И, как уже было показано, только примерно треть человеческих потерь в годы войны составили боевые потери армии.
Не приходится уже говорить о тотальном разрушении всех условий человеческого существования от жилищ до электростанций, от заросших бурьяном и кустарником полей до развороченных с помощью спецсредств железнодорожных путей и т. д. и т. п. Стране был нанесен поистине беспрецедентный урон и ущерб...
* * *
Но вернемся к проблеме боевых потерь. Как уже сказано, тщательно работающий демограф С. Максудов доказывает, что наша армия потеряла менее 8 млн. человек, вместе с погибшими в плену, которых было (погибших), по его подсчетам, 1,2 млн. человек. Напомню, что С. Максудов делает поправку на естественную смертность военнослужащих (и в том числе пленных). Но в то же время он, как представляется, значительно преуменьшил количество военнослужащих, погибших в плену.

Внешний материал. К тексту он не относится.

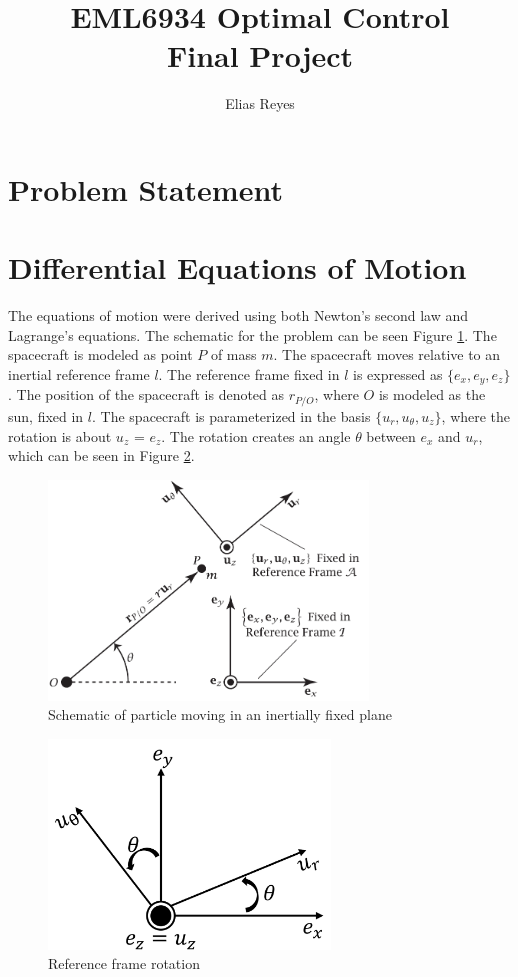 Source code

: \documentclass[]{article}
\title{EML6934 Optimal Control \\ Final Project}
\author{Elias Reyes}
\begin{document}
	
	\maketitle
	\thispagestyle{empty}
	\newpage
	\newpage
	\tableofcontents
	\newpage
	\listoffigures
	\listoftables
	\newpage
	\lstlistoflistings
	\newpage
	
	\section{Problem Statement}
	\section{Differential Equations of Motion}
	The equations of motion were derived using both Newton's second law and Lagrange's equations. The schematic for the problem can be seen Figure \ref{fig:schematic}. The spacecraft is modeled as point \(P\) of  mass \(m\). The spacecraft moves relative to an inertial reference frame \(l\). The reference frame fixed in \(l\) is expressed as \(\{e_{x},e_{y},e_{z}\}\). The position of the spacecraft is denoted as \(r_{P/O}\), where \(O\) is modeled as the sun, fixed in \(l\). The spacecraft is parameterized in the basis \(\{u_{r},u_{\theta},u_{z}\}\), where the rotation is about \(u_{z}\) = \(e_{z}\). The rotation creates an angle \(\theta\) between \(e_{x}\) and \(u_{r}\), which can be seen in Figure \ref{fig:rotation2}.
	\begin{figure}
		\centering
		\includegraphics[width=85mm,scale=0.85]{midterm_schematic.png}
		\caption{Schematic of particle moving in an inertially fixed plane}
		\label{fig:schematic}
	\end{figure}
	\begin{figure}
		\centering
		\includegraphics[width=75mm,scale=0.75]{rotation.png}
		\caption{Reference frame rotation}
		\label{fig:rotation2}
	\end{figure}
\end{document}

Согласно германским сведениям (которым нет оснований не доверять, поскольку речь идет о ведомственных отчетах, а не о какой-либо "пропаганде"), в плену погибли около 4 млн. человек, правда, значительная часть их не принадлежала к военнослужащим, но, по-видимому, 2 с лишним миллиона из них были пленными солдатами и офицерами. И общее число потерь армии (вместе с погибшими в плену) составило от 8 до 9 млн. человек...

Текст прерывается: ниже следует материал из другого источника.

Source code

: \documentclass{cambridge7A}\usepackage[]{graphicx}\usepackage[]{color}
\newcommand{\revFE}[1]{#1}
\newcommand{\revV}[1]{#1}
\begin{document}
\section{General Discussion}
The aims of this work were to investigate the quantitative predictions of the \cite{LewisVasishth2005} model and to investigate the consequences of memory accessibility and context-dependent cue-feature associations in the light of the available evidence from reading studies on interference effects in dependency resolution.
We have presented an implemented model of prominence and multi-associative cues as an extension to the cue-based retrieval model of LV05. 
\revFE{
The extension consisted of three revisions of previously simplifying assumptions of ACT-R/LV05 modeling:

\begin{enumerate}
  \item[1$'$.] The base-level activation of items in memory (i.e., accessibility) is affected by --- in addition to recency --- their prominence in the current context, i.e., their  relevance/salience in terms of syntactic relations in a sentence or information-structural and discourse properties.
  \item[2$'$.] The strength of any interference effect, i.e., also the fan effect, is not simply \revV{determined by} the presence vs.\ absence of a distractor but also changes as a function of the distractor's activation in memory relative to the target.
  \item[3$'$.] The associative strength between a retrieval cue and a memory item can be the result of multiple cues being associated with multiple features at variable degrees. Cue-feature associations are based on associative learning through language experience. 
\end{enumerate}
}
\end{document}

Конечно, это страшная цена победы, но тем прискорбнее читать сочинении, в которых и это число намного преувеличивают с помощью безосновательных и попросту несуразных "доводов". Такова, например, изданная в 1991 году книжка Бориса Соколова с широковещательным заглавием "Цена победы. Великая Отечественная: неизвестное об известном". Автор объявляет, что в 1941-1945 гг. погибли 14,7 млн. военнослужащих и "около 15 млн." гражданских лиц.

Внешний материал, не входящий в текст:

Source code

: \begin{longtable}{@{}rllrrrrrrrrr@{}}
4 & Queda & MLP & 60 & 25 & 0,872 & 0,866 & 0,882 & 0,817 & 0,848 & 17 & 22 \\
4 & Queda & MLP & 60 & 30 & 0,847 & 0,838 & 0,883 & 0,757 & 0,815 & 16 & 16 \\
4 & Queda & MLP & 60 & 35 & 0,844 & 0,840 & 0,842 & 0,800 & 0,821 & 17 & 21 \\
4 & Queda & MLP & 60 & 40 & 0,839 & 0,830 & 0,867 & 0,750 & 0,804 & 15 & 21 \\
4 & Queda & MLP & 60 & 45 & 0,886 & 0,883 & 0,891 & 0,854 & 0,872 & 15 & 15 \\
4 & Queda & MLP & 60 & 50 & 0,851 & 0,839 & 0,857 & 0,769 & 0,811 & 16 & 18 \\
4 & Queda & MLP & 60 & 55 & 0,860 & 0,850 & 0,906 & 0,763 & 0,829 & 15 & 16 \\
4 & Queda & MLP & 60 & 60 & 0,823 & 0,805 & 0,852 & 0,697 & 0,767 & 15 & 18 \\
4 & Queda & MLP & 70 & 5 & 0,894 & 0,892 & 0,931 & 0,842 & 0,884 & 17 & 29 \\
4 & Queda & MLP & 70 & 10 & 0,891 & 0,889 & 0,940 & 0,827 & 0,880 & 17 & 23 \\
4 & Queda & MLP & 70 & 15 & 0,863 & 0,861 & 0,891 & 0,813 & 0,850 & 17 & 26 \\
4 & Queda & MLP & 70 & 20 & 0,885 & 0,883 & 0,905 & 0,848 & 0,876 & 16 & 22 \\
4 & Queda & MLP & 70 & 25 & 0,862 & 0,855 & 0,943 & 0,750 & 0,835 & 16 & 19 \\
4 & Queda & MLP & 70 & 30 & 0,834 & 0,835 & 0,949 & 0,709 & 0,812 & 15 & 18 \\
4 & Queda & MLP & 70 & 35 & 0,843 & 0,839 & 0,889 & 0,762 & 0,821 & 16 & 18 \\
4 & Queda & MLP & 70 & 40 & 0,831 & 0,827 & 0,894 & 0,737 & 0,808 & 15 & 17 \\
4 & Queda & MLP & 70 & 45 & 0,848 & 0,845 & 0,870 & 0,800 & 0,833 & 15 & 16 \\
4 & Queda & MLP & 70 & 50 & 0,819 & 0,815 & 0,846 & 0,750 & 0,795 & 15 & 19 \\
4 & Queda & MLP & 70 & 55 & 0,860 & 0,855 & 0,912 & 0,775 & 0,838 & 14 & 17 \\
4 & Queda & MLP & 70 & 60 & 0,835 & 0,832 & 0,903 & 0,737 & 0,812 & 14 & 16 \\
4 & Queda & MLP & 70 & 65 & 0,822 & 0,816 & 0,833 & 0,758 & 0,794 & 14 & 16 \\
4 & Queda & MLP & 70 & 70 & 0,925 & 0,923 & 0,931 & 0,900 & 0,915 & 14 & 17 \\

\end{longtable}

Один из главных "источников" первой цифры – некий полковник Калинов, похитивший какой-то сугубо секретный документ, перебежавший в 1949 году на Запад и на следующий год издавший там книгу "Советские маршалы имеют слово",– то есть предшественник нынешнего Резуна-"Суворова".
Но еще "замечательнее" другое. Б. Соколов пишет: "На 1 января 1941 г. население СССР насчитывало 196,6 млн. человек, а на начало 1946 г.– всего 167 млн. Чистая убыль населения составила за военные годы 29,6 млн. человек"141 (далее автор без особых "разысканий" делит эту убыль почти пополам – 14,7 млн. военнослужащих, "около 15 млн." гражданских лиц).
Существует своего рода закономерность: если за решение задачи берется не имеющий для этого никаких серьезных оснований автор, его "решение" как-то нелогично оказывается одновременно и преувеличивающим, и преуменьшающим реальные потери.
Б. Соколов совершенно непонятным образом ухитрился "забыть", что, во-первых, и в 1941-1945 гг. продолжали все же рождаться дети, и по вполне достоверным сведениям к 1946 году в стране имелось 13,3 млн. детей моложе 5 лет, а, значит (о чем уже говорилось выше), "убыль" населения за годы войны была намного больше – на 8,5 млн.(!), чем он утверждает: как сказано выше, 38,1 (а не 29,6) млн. человек. А во-вторых, этот "исследователь" потерь "забыл" о том, что люди продолжали умирать в 1941-1945 годах своей смертью, и в силу тогдашнего уровня естественной смертности за пять лет должно было умереть (см. выше) минимум 12,7 млн. человек, и, следовательно, можно отнести к военным потерям не более 25,4 млн. к тому же 5,5 млн. из них не умерли, а эмигрировали.
Таким образом, "подсчет" Соколова поистине курьезен: он, как это ни нелепо, и преуменьшил человеческие потери на 8,5 млн., и преувеличил их на 9,7 млн.! Тем не менее подобная нелепица опубликована вроде бы солидным издательством...
Наиболее же возмутительна извлеченная Соколовым из этой нелепицы цифра погибших военнослужащих – 14,7 млн.: он тем самым "умертвил" по меньшей мере 6 млн. наших солдат и офицеров... К сожалению, эта цифра присутствует и в изданной годом позднее соколовского сочинения книжке профессиональных историков А. Н. Мерцалова и Л. А. Мерцаловой. Они сначала отвергают "сведения" из совсем уж смехотворных публикаций, вещающих "о 14-кратном превосходстве потерь РККА по сравнению с вермахтом... наиболее близкими к истине представляются сведения...– около 14 млн. погибших... Потери вермахта погибшими, по германским данным, составляют свыше 4 млн., в том числе на Восточном фронте – 2,8 млн.. Соотношение – 5:1"142.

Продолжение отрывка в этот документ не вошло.